Rendered images with source text:
.....

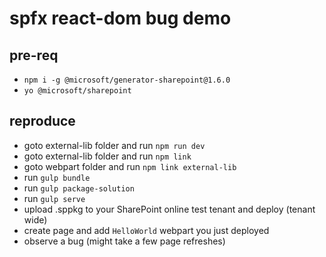 # spfx react-dom bug demo

## pre-req

* `npm i -g @microsoft/generator-sharepoint@1.6.0`
* `yo @microsoft/sharepoint`

## reproduce

* goto external-lib folder and run `npm run dev`
* goto external-lib folder and run `npm link`
* goto webpart folder and run `npm link external-lib`
* run `gulp bundle`
* run `gulp package-solution`
* run `gulp serve`
* upload .sppkg to your SharePoint online test tenant and deploy (tenant wide)
* create page and add `HelloWorld` webpart you just deployed
* observe a bug (might take a few page refreshes)
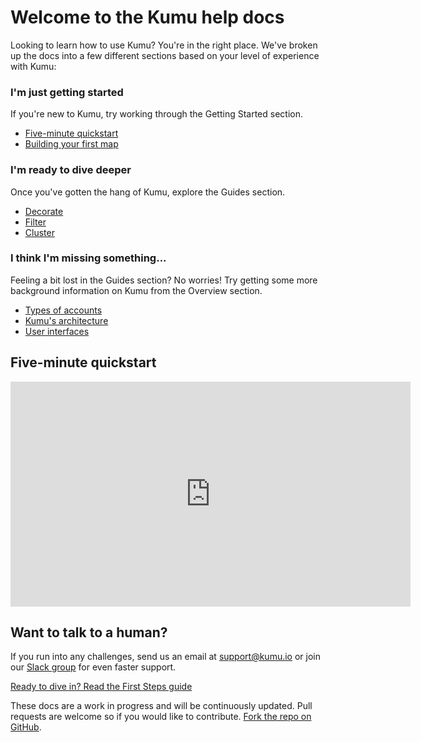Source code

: # Welcome to the Kumu help docs

Looking to learn how to use Kumu? You're in the right place. We've broken up the docs into a few different sections based on your level of experience with Kumu:

### I'm just getting started

If you're new to Kumu, try working through the Getting Started section.</p>
- [Five-minute quickstart](#five-minute-quickstart)
- [Building your first map](/getting-started/first-steps.html)

### I'm ready to dive deeper
Once you've gotten the hang of Kumu, explore the Guides section.

- [Decorate](/guides/decorate.html)
- [Filter](/guides/filter.html)
- [Cluster](/guides/clustering.html)

### I think I'm missing something...
Feeling a bit lost in the Guides section? No worries! Try getting some more background information on Kumu from the Overview section.

* [Types of accounts](/overview/accounts-and-plans.html)
* [Kumu's architecture](/overview/kumus-architecture.html)
* [User interfaces](/overview/user-interfaces.html)

## Five-minute quickstart

<iframe src="https://player.vimeo.com/video/217904181" width="640" height="360" frameborder="0" webkitallowfullscreen mozallowfullscreen allowfullscreen></iframe>

## Want to talk to a human?

If you run into any challenges, send us an email at [support@kumu.io](mailto:support@kumu.io) or join our [Slack group](http://chat.kumu.io) for even faster support.

[Ready to dive in? Read the First Steps guide]("/getting-started/first-steps.html)

These docs are a work in progress and will be continuously updated. Pull requests are welcome so if you would like to contribute. [Fork the repo on GitHub](https://github.com/kumu/docs).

.....

Exercise directions: In the entries above, restate word for word the lines between the one holding "### I think I'm missing something..." and the one holding "## Five-minute quickstart", inclusive, and nothing besides.

Expected answer:
### I think I'm missing something...
Feeling a bit lost in the Guides section? No worries! Try getting some more background information on Kumu from the Overview section.

* [Types of accounts](/overview/accounts-and-plans.html)
* [Kumu's architecture](/overview/kumus-architecture.html)
* [User interfaces](/overview/user-interfaces.html)

## Five-minute quickstart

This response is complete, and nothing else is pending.